Only the lines from the one containing "1. **Session Store**" through the end of the listing are to be transcribed, exactly and with both ends included.

⁂

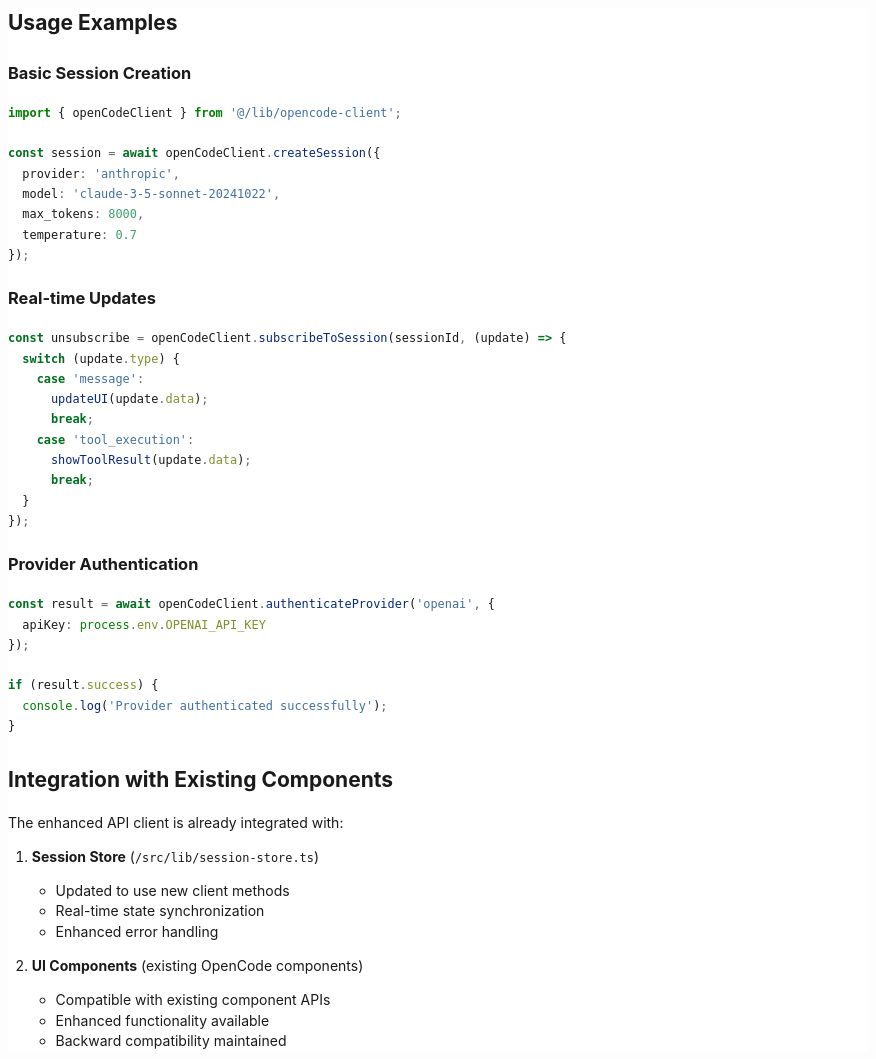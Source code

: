## Usage Examples

### Basic Session Creation
```typescript
import { openCodeClient } from '@/lib/opencode-client';

const session = await openCodeClient.createSession({
  provider: 'anthropic',
  model: 'claude-3-5-sonnet-20241022',
  max_tokens: 8000,
  temperature: 0.7
});
```

### Real-time Updates
```typescript
const unsubscribe = openCodeClient.subscribeToSession(sessionId, (update) => {
  switch (update.type) {
    case 'message':
      updateUI(update.data);
      break;
    case 'tool_execution':
      showToolResult(update.data);
      break;
  }
});
```

### Provider Authentication
```typescript
const result = await openCodeClient.authenticateProvider('openai', {
  apiKey: process.env.OPENAI_API_KEY
});

if (result.success) {
  console.log('Provider authenticated successfully');
}
```

## Integration with Existing Components

The enhanced API client is already integrated with:

1. **Session Store** (`/src/lib/session-store.ts`)
   - Updated to use new client methods
   - Real-time state synchronization
   - Enhanced error handling

2. **UI Components** (existing OpenCode components)
   - Compatible with existing component APIs
   - Enhanced functionality available
   - Backward compatibility maintained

⁂

## Output of the exercise
1. **Session Store** (`/src/lib/session-store.ts`)
   - Updated to use new client methods
   - Real-time state synchronization
   - Enhanced error handling

2. **UI Components** (existing OpenCode components)
   - Compatible with existing component APIs
   - Enhanced functionality available
   - Backward compatibility maintained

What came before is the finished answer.